The trend doesn't appear to be ending anytime soon, especially as long as the NBA maintains an age requirement. Talent will find creative ways to get to the NBA. Recently, Thon Maker and Anfernee Simons reclassified back a year and did a post-graduate year of high school to go straight to the draft. As the NBA deliberates over changing the one-and-done rule within the next couple of years, we might see more prospects move up a class to be in the first group that's able to skip college.
"Options are good, but certainly five years ago, you didn't see the reclass stuff like you do right now," Self said. "I don't know if it's good or bad."
But it's not for every prospect. Some will still choose their final year in high school. Kentucky commit Tyrese Maxey (No. 7 in ESPN 100) considered reclassifying and playing this season with the Wildcats, but ultimately decided to remain with his 2019 class.

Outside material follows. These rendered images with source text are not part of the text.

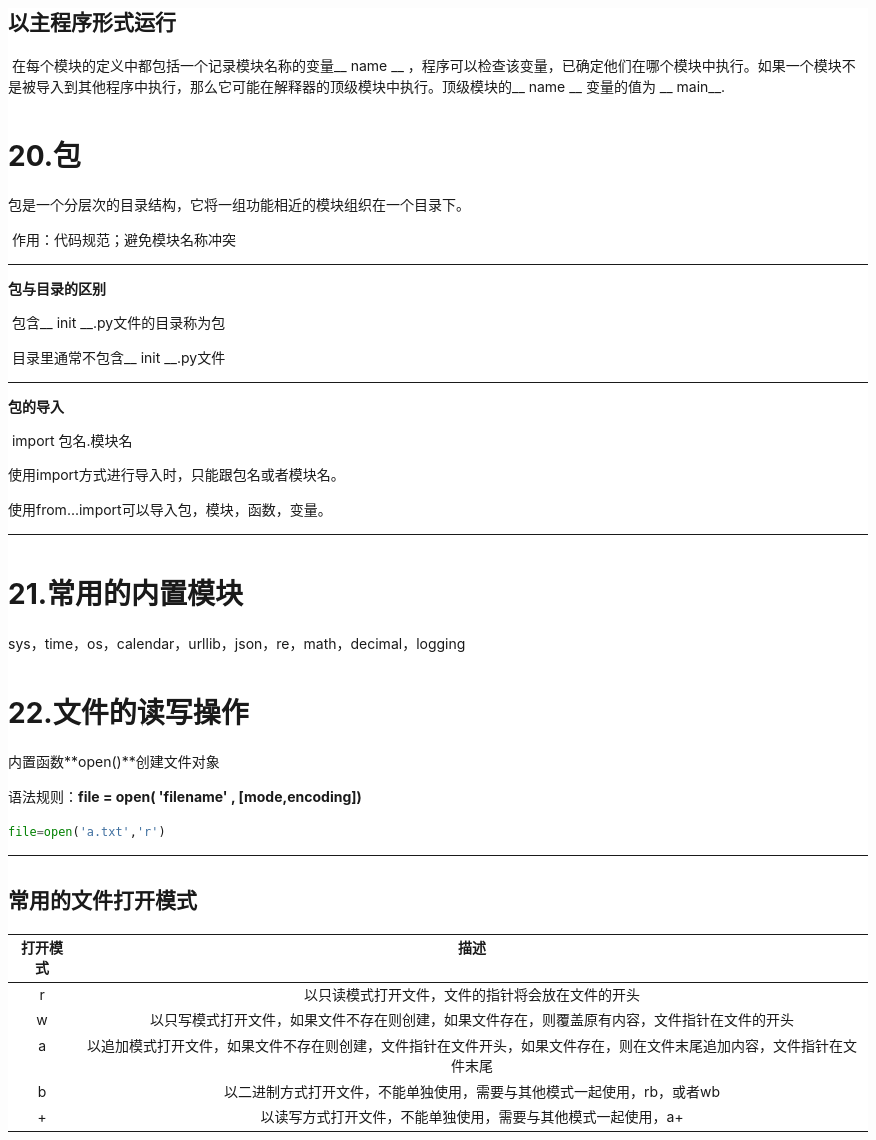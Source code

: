 ## 以主程序形式运行

​	在每个模块的定义中都包括一个记录模块名称的变量__ name __ ，程序可以检查该变量，已确定他们在哪个模块中执行。如果一个模块不是被导入到其他程序中执行，那么它可能在解释器的顶级模块中执行。顶级模块的__ name __ 变量的值为 __ main__.

# 20.包

​		包是一个分层次的目录结构，它将一组功能相近的模块组织在一个目录下。

​		作用：代码规范；避免模块名称冲突

------

**包与目录的区别**

​		包含__ init __.py文件的目录称为包

​		目录里通常不包含__ init __.py文件

------

**包的导入**

​		import	包名.模块名

使用import方式进行导入时，只能跟包名或者模块名。

使用from...import可以导入包，模块，函数，变量。

------

# 21.常用的内置模块

sys，time，os，calendar，urllib，json，re，math，decimal，logging

# 22.文件的读写操作

内置函数**open()**创建文件对象

语法规则：**file	=	open(	'filename'	,	[mode,encoding])**

```python
file=open('a.txt','r')
```

------

## 常用的文件打开模式

| 打开模式 |                             描述                             |
| :------: | :----------------------------------------------------------: |
|    r     |       以只读模式打开文件，文件的指针将会放在文件的开头       |
|    w     | 以只写模式打开文件，如果文件不存在则创建，如果文件存在，则覆盖原有内容，文件指针在文件的开头 |
|    a     | 以追加模式打开文件，如果文件不存在则创建，文件指针在文件开头，如果文件存在，则在文件末尾追加内容，文件指针在文件末尾 |
|    b     | 以二进制方式打开文件，不能单独使用，需要与其他模式一起使用，rb，或者wb |
|    +     | 以读写方式打开文件，不能单独使用，需要与其他模式一起使用，a+ |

"I felt like it was best for me," Maxey said earlier this month. "I wanted to go back to high school for one last year, have fun with my teammates. You work so hard your whole life, trying to make [the McDonald's] game and get those accolades. To have a chance to do that, you want to see if you can accomplish those things. I didn't want to rush into it. It was kind of abrupt. I've waited my whole life, might as well wait one more year and do the fun things you get to do as a senior."